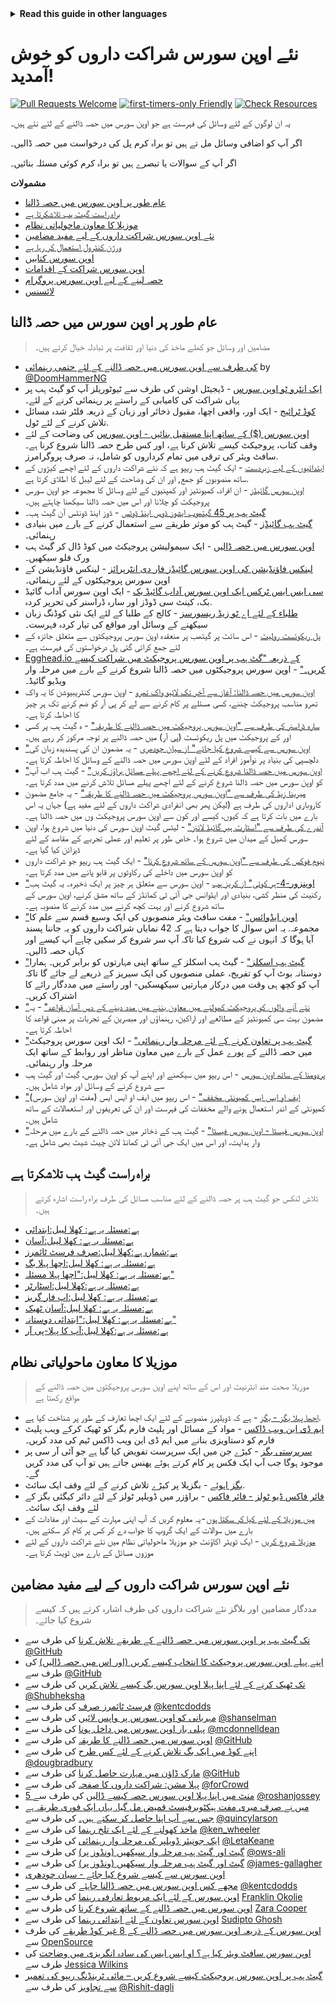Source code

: <!-- Do not translate this -->
<details>
<summary>
<strong> Read this guide in other languages </strong>
</summary>
    <ul>
        <li><a href="./README.md"> English </a></li>
        <li><a href="./README-MR.md"> मराठी </a></li>
        <li><a href="./README-BN.md"> বাংলা </a></li>
        <li><a href="./README-CN.md"> 中文 </a></li>
        <li><a href="./README-RU.md"> русский </a></li>
        <li><a href="./README-RO.md"> Românesc </a></li>
        <li><a href="./README-IT.md"> Italiano </a></li>
        <li><a href="./README-ID.md"> Indonesia </a></li>
        <li><a href="./README-ES.md"> Español </a></li>
        <li><a href="./README-pt-BR.md"> Português (BR) </a></li>
        <li><a href="./README-DE.md"> Deutsch </a></li>
        <li><a href="./README-HE.md"> עברית </a></li>
        <li><a href="./README-GR.md"> Ελληνικά </a></li>
        <li><a href="./README-FR.md"> Français </a></li>
        <li><a href="./README-TR.md"> Turkish </a></li>
        <li><a href="./README-KO.md"> 한국어 </a></li>
        <li><a href="./README-JA.md"> 日本語 </a></li>
        <li><a href="./README-HI.md"> हिंदी </a></li>
        <li><a href="./README-FA.md"> فارسی </a></li>
        <li><a href="./README-UR.md">اردو </a></li>
        <li><a href="./README-AR.md">اللغة العربية </a></li>
        <li><a href="./README-TA.md">தமிழ்</a></li>
        <li><a href="./README-NE.md">नेपाली</a></li>
    </ul>
</details>
<!-- Do not translate this -->

# نئے اوپن سورس شراکت داروں کو خوش آمدید!

[![Pull Requests Welcome](https://img.shields.io/badge/PRs-welcome-brightgreen.svg?style=flat)](https://makeapullrequest.com)
[![first-timers-only Friendly](https://img.shields.io/badge/first--timers--only-friendly-blue.svg)](https://www.firsttimersonly.com/)
[![Check Resources](https://github.com/freeCodeCamp/how-to-contribute-to-open-source/actions/workflows/test.yml/badge.svg)](https://github.com/freeCodeCamp/how-to-contribute-to-open-source/actions/workflows/test.yml)

یہ ان لوگوں کے لئے وسائل کی فہرست ہے جو اوپن سورس میں حصہ ڈالنے کے لئے نئے ہیں۔

اگر آپ کو اضافی وسائل مل تے ہیں تو براہ کرم پل کی درخواست میں حصہ ڈالیں۔

اگر آپ کے سوالات یا تبصرے ہیں تو براہ کرم کوئی مسئلہ بنائیں۔

**مشمولات**

- [عام طور پر اوپن سورس میں حصہ ڈالنا](#contributing-to-open-source-in-general)
- [براہ راست گیٹ ہب تلاشکرتا ہے](#direct-github-searches)
- [موزیلا کا معاون ماحولیاتی نظام](#mozillas-contributor-ecosystem)
- [نئے اوپن سورس شراکت داروں کے لیے مفید مضامین](#useful-articles-for-new-open-source-contributors)
- [ورژن کنٹرول استعمال کر رہا ہے](#using-version-control)
- [اوپن سورس کتابیں](#open-source-books)
- [اوپن سورس شراکت کے اقدامات](#open-source-contribution-initiatives)
- [حصہ لینے کے لیے اوپن سورس پروگرام](#open-source-programs-to-participate-in)
- [لائسنس](#license)


## عام طور پر اوپن سورس میں حصہ ڈالنا

> مضامین اور وسائل جو کھلے ماخذ کی دنیا اور ثقافت پر تبادلہ خیال کرتے ہیں۔

- [کی طرف سے اوپن سورس میں حصہ ڈالنے کے لئے حتمی رہنمائی](https://www.freecodecamp.org/news/the-definitive-guide-to-contributing-to-open-source-900d5f9f2282/) by [@DoomHammerNG](https://twitter.com/DoomHammerNG)
- [ایک انٹرو ٹو اوپن سورس](https://www.digitalocean.com/community/tutorial_series/an-introduction-to-open-source) - ڈیجیٹل اوشن کی طرف سے ٹیوٹوریلز آپ کو گیٹ ہب پر یہاں شراکت کی کامیابی کے راستے پر رہنمائی کرنے کے لئے۔
- [کوڈ ٹرائیج](https://www.codetriage.com/) - ایک اور، واقعی اچھا، مقبول ذخائر اور زبان کے ذریعہ فلٹر شدہ مسائل تلاش کرنے کے لئے ٹول.
- [اوپن سورس ($) کے ساتھ اپنا مستقبل بنائیں - اوپن سورس](https://pragprog.com/titles/vbopens/forge-your-future-with-open-source/) کی وضاحت کے لئے وقف کتاب، پروجیکٹ کیسے تلاش کرنا ہے، اور کس طرح حصہ ڈالنا شروع کرنا ہے۔ سافٹ ویئر کی ترقی میں تمام کرداروں کو شامل، نہ صرف پروگرامرز.
- [ابتدائیوں کے لیے زبردست](https://github.com/MunGell/awesome-for-beginners) - ایک گیٹ ہب ریپو ہے کہ نئے شراکت داروں کے لئے اچھے کیڑوں کے ساتھ منصوبوں کو جمع, اور ان کی وضاحت کے لئے لیبل کا اطلاق کرتا ہے.
- [اوپن سورس گائیڈز](https://opensource.guide/) - ان افراد، کمیونٹیز اور کمپنیوں کے لئے وسائل کا مجموعہ جو اوپن سورس پروجیکٹ کو چلانا اور اس میں حصہ ڈالنا سیکھنا چاہتے ہیں۔
- [گیٹ ہب پر 45 گیتھوب ایشوز ڈوس اینڈ ڈوٹس](https://hackernoon.com/45-github-issues-dos-and-donts-dfec9ab4b612) - ڈوز اینڈ ڈونٹس آن گیٹ ہب۔
- [گیٹ ہب گائیڈز](https://docs.github.com/) - گیٹ ہب کو موثر طریقے سے استعمال کرنے کے بارے میں بنیادی رہنمائی۔
- [اوپن سورس میں حصہ ڈالیں](https://github.com/danthareja/contribute-to-open-source) - ایک سیمولیشن پروجیکٹ میں کوڈ ڈال کر گیٹ ہب ورک فلو سیکھیں۔
- [لینکس فاؤنڈیشن کی اوپن سورس گائیڈز فار دی انٹرپرائز](https://www.linuxfoundation.org/resources/open-source-guides/) - لینکس فاؤنڈیشن کے اوپن سورس پروجیکٹوں کے لئے رہنمائی۔
- [سی ایس ایس ٹرکس ایک اوپن سورس آداب گائیڈ بک](https://css-tricks.com/open-source-etiquette-guidebook/) - ایک اوپن سورس آداب گائیڈ بک، کینٹ سی ڈوڈز اور سارہ ڈراسنر کی تحریر کردہ.
- [طلباء کے لئے اے ٹو زیڈ ریسورسز](https://github.com/dipakkr/A-to-Z-Resources-for-Students) - کالج کے طلبا کے لئے ایک نئی کوڈنگ زبان سیکھنے کے وسائل اور مواقع کی تیار کردہ فہرست۔
- [پل ریکوئسٹ رولیٹ](http://www.pullrequestroulette.com/) - اس سائٹ پر گیتھب پر منعقدہ اوپن سورس پروجیکٹوں سے متعلق جائزہ کے لئے جمع کرائی گئی پل درخواستوں کی فہرست ہے۔
- [Egghead.io کے ذریعہ "گٹ ہب پر اوپن سورس پروجیکٹ میں شراکت کیسے کریں۔"](https://egghead.io/courses/how-to-contribute-to-an-open-source-project-on-github) - اوپن سورس پروجیکٹوں میں حصہ ڈالنا شروع کرنے کے بارے میں مرحلہ وار ویڈیو گائیڈ۔
- [اوپن سورس میں حصہ ڈالنا: آغاز سے آخر تک لائیو واک تھرو](https://medium.com/@kevinjin/contributing-to-open-source-walkthrough-part-0-b3dc43e6b720) - اوپن سورس کنٹریبیوشن کا یہ واک تھرو مناسب پروجیکٹ چننے، کسی مسئلے پر کام کرنے سے لے کر پی آر کو ضم کرنے تک ہر چیز کا احاطہ کرتا ہے۔
- [سارہ ڈراسنر کی طرف سے "اوپن سورس پروجیکٹ میں حصہ ڈالنے کا طریقہ"](https://css-tricks.com/how-to-contribute-to-an-open-source-project/) - ہ گیٹ ہب پر کسی اور کے پروجیکٹ میں پل ریکوئسٹ (پی آر) میں حصہ ڈالنے پر توجہ مرکوز کر رہے ہیں۔
- ["اوپن سورس سے کیسے شروع کیا جائے" از سیان چودھری](https://www.hackerearth.com:443/getstarted-opensource/) - یہ مضمون ان کی پسندیدہ زبان کی دلچسپی کی بنیاد پر نوآموز افراد کے لئے اوپن سورس میں حصہ ڈالنے کے وسائل کا احاطہ کرتا ہے۔
- ["اوپن سورس میں حصہ ڈالنا شروع کرنے کے لئے اچھے پہلے مسائل براؤز کریں"](https://github.blog/2020-01-22-browse-good-first-issues-to-start-contributing-to-open-source/) - گیٹ ہب اب آپ کو اوپن سورس میں حصہ ڈالنا شروع کرنے کے لئے اچھے پہلے مسائل تلاش کرنے میں مدد کرتا ہے۔
- [میرینا زیڈ کی طرف سے "اوپن سورس پروجیکٹ میں حصہ ڈالنے کا طریقہ"](https://rubygarage.org/blog/how-contribute-to-open-source-projects) - یہ جامع مضمون کاروباری اداروں کی طرف ہے (لیکن پھر بھی انفرادی شراکت داروں کے لئے مفید ہے) جہاں یہ اس بارے میں بات کرتا ہے کہ کیوں، کیسے اور کون سے اوپن سورس پروجیکٹ وں میں حصہ ڈالنا ہے۔
- [آندرے کی طرف سے "اسٹارٹ ہیر گائیڈ لائنز"](https://github.com/zero-to-mastery/start-here-guidelines) -
  لیٹس گیٹ اوپن سورس کی دنیا میں شروع ہوا، اوپن سورس کھیل کے میدان میں شروع ہوا۔ خاص طور پر تعلیم اور عملی تجربے کے مقاصد کے لئے ڈیزائن کیا گیا ہے۔
- [نیوم فوکس کی طرف سے "اوپن سورس کے ساتھ شروع کرنا"](https://github.com/numfocus/getting-started-with-open-source) - ایک گیٹ ہب ریپو جو شراکت داروں کو اوپن سورس میں داخلے کی رکاوٹوں پر قابو پانے میں مدد کرتا ہے۔
- ["اوپنزور-4-ہر کوئی" از کریز ہب](https://github.com/chryz-hub/opensource-4-everyone) - اوپن سورس سے متعلق ہر چیز پر ایک ذخیرہ۔ یہ گیٹ ہب رکنیت کی منظر کشی، بنیادی اور ایڈوانس جی آئی ٹی کمانڈز کے ساتھ مشق کرنے، اوپن سورس کے ساتھ شروع کرنے اور بہت کچھ کرنے میں مدد کرنے کا منصوبہ ہے۔
- ["اوپن ایڈوائس"](http://open-advice.org/) - مفت سافٹ ویئر منصوبوں کی ایک وسیع قسم سے علم کا مجموعہ. یہ اس سوال کا جواب دیتا ہے کہ 42 نمایاں شراکت داروں کو یہ جاننا پسند آیا ہوگا کہ انہوں نے کب شروع کیا تاکہ آپ سر شروع کر سکیں چاہے آپ کیسے اور کہاں حصہ ڈالیں۔
- ["گیٹ ہب اسکلز"](https://skills.github.com) - گیٹ ہب اسکلز کے ساتھ اپنی مہارتوں کو برابر کریں۔ ہمارا دوستانہ بوٹ آپ کو تفریح، عملی منصوبوں کی ایک سیریز کے ذریعے لے جائے گا تاکہ آپ کو کچھ ہی وقت میں درکار مہارتیں سیکھسکیں- اور راستے میں مددگار رائے کا اشتراک کریں۔
- ["نئے آنے والوں کو پروجیکٹ کھولنے میں معاون بننے میں مدد دینے کے دس آسان قواعد"](https://doi.org/10.1371/journal.pcbi.1007296) - یہ مضمون بہت سی کمیونٹیز کے مطالعے اور اراکین، رہنماؤں اور مبصرین کے تجربات پر مبنی قواعد کا احاطہ کرتا ہے۔
- ["گیٹ ہب پر تعاون کرنے کے لئے مرحلہ وار رہنمائی"](https://www.dataschool.io/how-to-contribute-on-github/) - ایک اوپن سورس پروجیکٹ میں حصہ ڈالنے کے پورے عمل کے بارے میں معاون مناظر اور روابط کے ساتھ ایک مرحلہ وار رہنمائی۔
- [پردومنا کے ساتھ اوپن سورس](https://github.com/Pradumnasaraf/open-source-with-pradumna) - اس ریپو میں سیکھنے اور اپنے آپ کو اوپن سورس، گیٹ اور گیٹ ہب سے شروع کرنے کے وسائل اور مواد شامل ہیں۔
- ["ایف او ایس ایس کمیونٹی مخفف"](https://github.com/d-edge/foss-acronyms) - اس ریپو میں ایف او ایس ایس (مفت اور اوپن سورس) کمیونٹی کے اندر استعمال ہونے والے مخففات کی فہرست اور ان کی تعریفوں اور استعمالات کے ساتھ شامل ہیں۔
- ["اوپن سورس فیسٹا - اوپن سورس فیسٹا"](https://zubi.gitbook.io/open-source-fiesta/) - گیٹ ہب کے ذخائر میں حصہ ڈالنے کے بارے میں مرحلہ وار ہدایت، اور اس میں ایک جی آئی ٹی کمانڈ لائن چیٹ شیٹ بھی شامل ہے۔

## براہ راست گیٹ ہب تلاشکرتا ہے

> تلاش لنکس جو گیٹ ہب پر حصہ ڈالنے کے لئے مناسب مسائل کی طرف براہ راست اشارہ کرتے ہیں۔

- [ہے:مسئلہ یہ ہے: کھلا لیبل:ابتدائی](https://github.com/search?q=is%3Aissue+is%3Aopen+label%3Abeginner&type=issues)
- [ہے:مسئلہ یہ ہے: کھلا لیبل:آسان](https://github.com/search?q=is%3Aissue+is%3Aopen+label%3Aeasy&type=issues)
- [ہے:شمارہ ہے:کھلا لیبل:صرف فرسٹ ٹائمرز](https://github.com/search?q=is%3Aissue+is%3Aopen+label%3Afirst-timers-only&type=issues)
- [ہے:مسئلہ یہ ہے: کھلا لیبل:اچھا پہلا بگ](https://github.com/search?q=is%3Aissue+is%3Aopen+label%3Agood-first-bug&type=issues)
- [ہے:مسئلہ یہ ہے: کھلا لیبل:"اچھا پہلا مسئلہ"](https://github.com/search?q=is%3Aissue+is%3Aopen+label%3A%22good+first+issue%22&type=issues)
- [ہے:مسئلہ یہ ہے:کھلا لیبل:اسٹارٹر](https://github.com/search?q=is%3Aissue+is%3Aopen+label%3Astarter&type=issues)
- [ہے:مسئلہ یہ ہے: کھلا لیبل:اپ فار گربز](https://github.com/search?q=is%3Aissue+is%3Aopen+label%3Aup-for-grabs&type=issues)
- [ہے:مسئلہ یہ ہے: کھلا لیبل:آسان ٹھیک](https://github.com/search?q=is%3Aissue+is%3Aopen+label%3Aeasy-fix&type=issues)
- [ہے:مسئلہ یہ ہے: کھلا لیبل:"ابتدائی دوستانہ"](https://github.com/search?q=is%3Aissue+is%3Aopen+label%3A%22beginner+friendly%22&type=issues)
- [ہے:مسئلہ یہ ہے:کھلا لیبل:آپ کا پہلا-پی آر](https://github.com/search?q=is%3Aissue+is%3Aopen+label%3Ayour-first-pr&type=issues)

## موزیلا کا معاون ماحولیاتی نظام

> موزیلا صحت مند انٹرنیٹ اور اس کے ساتھ اپنے اوپن سورس پروجیکٹوں میں حصہ ڈالنے کے مواقع رکھتا ہے

- [اچھا پہلا بگز - بگز](https://bugzilla.mozilla.org/buglist.cgi?quicksearch=good-first-bug) - ہے کہ ڈویلپرز منصوبے کے لئے ایک اچھا تعارف کے طور پر شناخت کیا ہے.
- [ایم ڈی این ویب ڈاکس](https://developer.mozilla.org/en-US/docs/MDN/Contribute) - مواد کے مسائل اور پلیٹ فارم بگز کو ٹھیک کرکے ویب پلیٹ فارم کو دستاویزی بنانے میں ایم ڈی این ویب ڈاکس ٹیم کی مدد کریں۔
- [سرپرستی بگز](https://bugzilla.mozilla.org/buglist.cgi?quicksearch=mentor%3A%40) - کیڑے جن میں ایک سرپرست تفویض کیا گیا ہے جو آئی آر سی پر موجود ہوگا جب آپ ایک فکس پر کام کرتے ہوئے پھنس جاتے ہیں تو آپ کی مدد کریں گے۔
- [بگز اہوئے](https://www.joshmatthews.net/bugsahoy/) - بگزیلا پر کیڑے تلاش کرنے کے لئے وقف ایک سائٹ.
- [فائر فاکس ڈیو ٹولز - فائر فاکس](https://firefox-dev.tools/) - براؤزر میں ڈویلپر ٹولز کے لئے دائر کیگئی بگز کے لئے وقف ایک سائٹ۔
- [میں موزیلا کے لئے کیا کر سکتا ہوں](https://whatcanidoformozilla.org/) - یہ معلوم کریں کہ آپ اپنی مہارت کے سیٹ اور مفادات کے بارے میں سوالات کے ایک گروپ کا جواب دے کر کس پر کام کر سکتے ہیں۔
- [موزیلا شروع کریں](https://twitter.com/StartMozilla) - ایک ٹویٹر اکاؤنٹ جو موزیلا ماحولیاتی نظام میں نئے شراکت داروں کے لئے موزوں مسائل کے بارے میں ٹویٹ کرتا ہے۔

## نئے اوپن سورس شراکت داروں کے لیے مفید مضامین

> مددگار مضامین اور بلاگز نئے شراکت داروں کی طرف اشارہ کرتے ہیں کہ کیسے شروع کیا جائے۔

- [تک گیٹ ہب پر اوپن سورس میں حصہ ڈالنے کے طریقے تلاش کرنا](https://docs.github.com/en/get-started/exploring-projects-on-github/finding-ways-to-contribute-to-open-source-on-github) کی طرف سے [@GitHub](https://github.com/github)
- [اپنے پہلے اوپن سورس پروجیکٹ کا انتخاب کیسے کریں (اور اس میں حصہ ڈالیں)](https://github.com/collections/choosing-projects) کی طرف سے [@GitHub](https://github.com/github)
- [تک ٹھیک کرنے کے لئے اپنا پہلا اوپن سورس بگ کیسے تلاش کریں](https://www.freecodecamp.org/news/finding-your-first-open-source-project-or-bug-to-work-on-1712f651e5ba/) کی طرف سے [@Shubheksha](https://github.com/Shubheksha)
- [فرسٹ ٹائمرز صرف](https://kentcdodds.com/blog/first-timers-only) کی طرف سے [@kentcdodds](https://github.com/kentcdodds)
- [مہربانی کو اوپن سورس پر واپس لائیں](https://web.archive.org/web/20201009150545/https://www.hanselman.com/blog/bring-kindness-back-to-open-source) کی طرف سے [@shanselman](https://github.com/shanselman)
- [پہلی بار اوپن سورس میں داخل ہونا](https://www.nearform.com/blog/getting-into-open-source-for-the-first-time/) کی طرف سے [@mcdonnelldean](https://github.com/mcdonnelldean)
- [اوپن سورس میں حصہ ڈالنے کا طریقہ](https://opensource.guide/how-to-contribute/) کی طرف سے [@GitHub](https://github.com/github)
- [ اپنے کوڈ میں ایک بگ تلاش کرنے کے لئے کس طرح](https://8thlight.com/blog/doug-bradbury/2016/06/29/how-to-find-bug-in-your-code.html) کی طرف سے [@dougbradbury](https://twitter.com/dougbradbury)
- [مارک ڈاؤن میں مہارت حاصل کرنا](https://docs.github.com/github/writing-on-github/getting-started-with-writing-and-formatting-on-github/basic-writing-and-formatting-syntax) کی طرف سے  [@GitHub](https://github.com/github)
- [پہلا مشن: شراکت داروں کا صفحہ](https://forcrowd.medium.com/first-mission-contributors-page-df24e6e70705) کی طرف سے [@forCrowd](https://github.com/forCrowd)
- [5 منٹ میں اپنا پہلا اوپن سورس حصہ کیسے ڈالیں](https://www.freecodecamp.org/news/how-to-make-your-first-open-source-contribution-in-just-5-minutes-aaad1fc59c9a/) کی طرف سے  [@roshanjossey](https://github.com/Roshanjossey/)
- [میں نے صرف میری مفت ہیکٹوبرفیسٹ قمیض مل گیا. یہاں ایک فوری طریقہ ہے جس سے آپ اپنا حاصل کر سکتے ہیں۔](https://www.freecodecamp.org/news/i-just-got-my-free-hacktoberfest-shirt-heres-a-quick-way-you-can-get-yours-fa78d6e24307/) کی طرف سے [@quincylarson](https://www.freecodecamp.org/news/author/quincylarson/)
- [ماخذ کھولنے کے لئے ایک تلخ رہنما](https://medium.com/codezillas/a-bitter-guide-to-open-source-a8e3b6a3c1c4) کی طرف سے [@ken_wheeler](https://medium.com/@ken_wheeler)
- [ایک جونیئر ڈویلپر کی مرحلہ وار رہنمائی](https://hackernoon.com/contributing-to-open-source-the-sharks-are-photoshopped-47e22db1ab86) کی طرف سے [@LetaKeane](https://hackernoon.com/u/letakeane)
- [گیٹ اور گیٹ ہب مرحلہ وار سیکھیں (ونڈوز پر)](https://medium.com/illumination/path-to-learning-git-and-github-be93518e06dc) کی طرف سے [@ows-ali](https://ows-ali.medium.com/)
- [گیٹ اور گیٹ ہب مرحلہ وار سیکھیں (ونڈوز پر)](https://careerkarma.com/blog/open-source-projects-for-beginners/) کی طرف سے [@james-gallagher](https://careerkarma.com/blog/author/jamesgallagher/)
- [اوپن سورس سے کیسے شروع کیا جائے - سیان چودھری](https://www.hackerearth.com/getstarted-opensource/)
- [مجھے کس اوپن سورس میں حصہ ڈالنا چاہئے](https://kentcdodds.com/blog/what-open-source-project-should-i-contribute-to) کی طرف سے [@kentcdodds](https://github.com/kentcdodds)
- [اوپن سورس کے لئے ایک مربوط تعارفی رہنما](https://developeraspire.hashnode.dev/an-immersive-introductory-guide-to-open-source) کی طرف سے [Franklin Okolie](https://twitter.com/DeveloperAspire)
- [اوپن سورس میں حصہ ڈالنے کے ساتھ شروع کرنا](https://stackoverflow.blog/2020/08/03/getting-started-with-contributing-to-open-source/) کی طرف سے [Zara Cooper](https://stackoverflow.blog/author/zara-cooper/)
- [اوپن سورس تعاون کے لئے ابتدائی رہنما](https://workat.tech/general/article/open-source-contribution-guide-xmhf1k601vdj) کی طرف سے [Sudipto Ghosh](https://github.com/pydevsg)
- [اوپن سورس کے ذریعہ اوپن سورس میں حصہ ڈالنے کے 8 غیر کوڈ طریقے](https://opensource.com/life/16/1/8-ways-contribute-open-source-without-writing-code) کی طرف سے [OpenSource](https://twitter.com/OpenSourceWay)
- [اوپن سورس سافٹ ویئر کیا ہے؟ او ایس ایس کی سادہ انگریزی میں وضاحت](https://www.freecodecamp.org/news/what-is-open-source-software-explained-in-plain-english/) کی طرف سے [Jessica Wilkins](https://www.freecodecamp.org/news/author/jessica-wilkins/)
- [گیٹ ہب پر اوپن سورس پروجیکٹ کیسے شروع کریں – مائی ٹرینڈنگ ریپو کی تعمیر سے تجاویز](https://www.freecodecamp.org/news/how-to-start-an-open-source-project-on-github-tips-from-building-my-trending-repo/) کی طرف سے [@Rishit-dagli](https://github.com/Rishit-dagli)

Action item
Using the entries, return every line where the word "مواقع" can be found.

Completed task
- [طلباء کے لئے اے ٹو زیڈ ریسورسز](https://github.com/dipakkr/A-to-Z-Resources-for-Students) - کالج کے طلبا کے لئے ایک نئی کوڈنگ زبان سیکھنے کے وسائل اور مواقع کی تیار کردہ فہرست۔
> موزیلا صحت مند انٹرنیٹ اور اس کے ساتھ اپنے اوپن سورس پروجیکٹوں میں حصہ ڈالنے کے مواقع رکھتا ہے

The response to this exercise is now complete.